Puerto Ricans call this board La Junta. It meets in New York.
Under Trump’s leadership, the board has imposed even stricter austerity, worsening the impact of the financial crisis on Puerto Ricans. Scores have left for the mainland. The hurricanes helped push out even more. I’ve been to the island to report twice this year, in March and June. Each time it seemed like more people had stories of family members leaving, schools closing, and businesses shutting their doors.
A key difference between Washington and Puerto Rico is power: Federal leaders have decided that they can act above the law. The territory cannot. The planned articles of impeachment against Rosselló included his alleged misuse of public funds, failure to fulfill the obligations of his office, and use of the office to “promote the electoral interests of a party or candidate.”
Contrast that with Trump. Mueller said on Wednesday that his office never even considered indicting the president, despite ample evidence of his obstruction of justice, because the Justice Department has decided, for now, that a sitting president can break the law with impunity so long as Congress declines to act. (The Justice Department has also spent months fighting Congress’ ability to act.) The Hatch Act, which, similarly to Puerto Rican ethics laws, prohibits executive branch employees from engaging in election-related activity, specifically does not apply to the president.

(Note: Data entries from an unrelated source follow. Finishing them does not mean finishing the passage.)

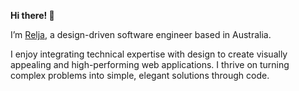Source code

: **Hi there! 👋**

I’m <a href="https://x-zoric-dev.vercel.app/" target="_blank" rel="noopener noreferrer">Relja</a>, a design-driven software engineer based in Australia.

I enjoy integrating technical expertise with design to create visually appealing and high-performing web applications. I thrive on turning complex problems into simple, elegant solutions through code.
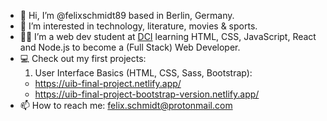 - 👋 Hi, I’m @felixschmidt89 based in Berlin, Germany.
- 👀 I’m interested in technology, literature, movies & sports.
- 👨‍🎓 I’m a web dev student at [DCI](https://digitalcareerinstitute.org/courses/web-development/) learning HTML, CSS, JavaScript, React and Node.js to become a (Full Stack) Web Developer.
- :computer: Check out my first projects:
  1. User Interface Basics (HTML, CSS, Sass, Bootstrap):
  - https://uib-final-project.netlify.app/
  - https://uib-final-project-bootstrap-version.netlify.app/
- 📫 How to reach me: felix.schmidt@protonmail.com
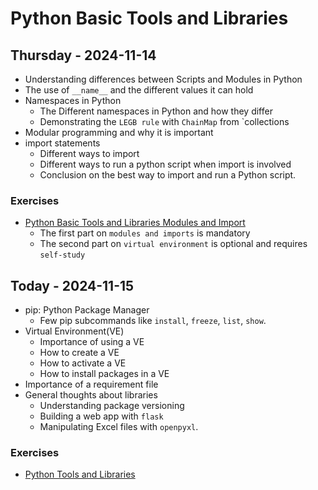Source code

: # Python Basic Tools and Libraries

## Thursday - 2024-11-14
- Understanding differences between Scripts and Modules in Python
- The use of `__name__` and the different values it can hold
- Namespaces in Python
    - The Different namespaces in Python and how they differ
    - Demonstrating the `LEGB rule` with `ChainMap` from `collections
- Modular programming and why it is important
- import statements
    - Different ways to import
    - Different ways to run a python script when import is involved
    - Conclusion on the best way to import and run a Python script.

### Exercises
- [Python Basic Tools and Libraries Modules and Import](https://classroom.github.com/a/gk3Lc6uJ)
    - The first part on `modules and imports` is mandatory
    - The second part on `virtual environment` is optional and requires `self-study`

## Today - 2024-11-15
- pip: Python Package Manager
    - Few pip subcommands like `install`, `freeze`, `list`, `show`.
- Virtual Environment(VE)
    - Importance of using a VE
    - How to create a VE
    - How to activate a VE
    - How to install packages in a VE
- Importance of a requirement file
- General thoughts about libraries
    - Understanding package versioning
    - Building a web app with `flask`
    - Manipulating Excel files with `openpyxl`.

### Exercises
- [Python Tools and Libraries](https://classroom.github.com/a/yje2CjQi)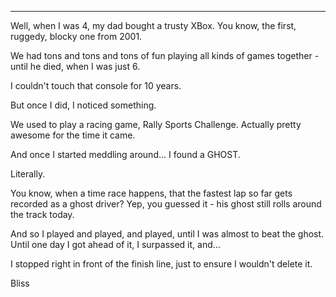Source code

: 
* * *

Well, when I was 4, my dad bought a trusty XBox. You know, the first, ruggedy, blocky one from 2001. 

We had tons and tons and tons of fun playing all kinds of games together - until he died, when I was just 6.

I couldn't touch that console for 10 years.

But once I did, I noticed something. 

We used to play a racing game, Rally Sports Challenge. Actually pretty awesome for the time it came. 

And once I started meddling around... I found a GHOST. 

Literally.

You know, when a time race happens, that the fastest lap so far gets recorded as a ghost driver? Yep, you guessed it - his ghost still rolls around the track today. 

And so I played and played, and played, until I was almost to beat the ghost. Until one day I got ahead of it, I surpassed it, and...

I stopped right in front of the finish line, just to ensure I wouldn't delete it.

Bliss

But the biggest difference was in the streets. For days, cities from San Juan to Mayagüez to Ponce were filled with marchers. They shut down major highways and replaced tourists in the cobblestone pathways of Old San Juan. At night, they braved tear gas from police. It was not left up to Rosselló to prevaricate, or Carlos Méndez Núñez, the speaker of Puerto Rico’s House of Representatives, to act. The people made the decision for them.

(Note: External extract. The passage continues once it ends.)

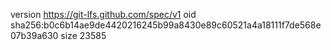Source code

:version https://git-lfs.github.com/spec/v1
oid sha256:b0c6b14ae9de4420216245b99a8430e89c60521a4a18111f7de568e07b39a630
size 23585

That movement may be just beginning to sense its own power. Hours after Rosselló’s announcement, protesters were out again, celebrating their victory while denouncing his planned successor, Justice Secretary Wanda Vázquez Garced. The signature chant until the resignation was “¡Ricky, renuncia … y llévate la junta!” That means: “Ricky, resign and take the Oversight Board with you.” They may not rest until the second part is completed.
In some ways, it was the lack of political power, inherent to being a distant, second-class colony of the richest nation in the world, that lit the fuse. To suffer and die, to have no say over who your ultimate leader is, and then have that leader come to your home and throw paper towels at you in your hour of need—all of it provided sparks.
Many Puerto Rican activists had despaired for years that the islands’ people weren’t standing up for themselves. Some issues that could have triggered mass protests had been seen as too niche, or they favored one political faction over another. Perhaps it was the unifying experience of the hurricanes or the grotesque immediacy of the leaked chats that finally spurred people to action. “His comments were not only an affront to me—they were an affront to all women, and an affront to Puerto Rico,” former New York City Council Speaker Melissa Mark-Viverito told journalist Adrian Carrasquillo.
Or maybe, in the end, it was simply seeing themselves on the streets, and realizing where real power in a democracy resides. One of the other slogans of the protests was: “Somos más y no tenemos miedo.” It means: There are more of us than there are of you. And we aren’t afraid.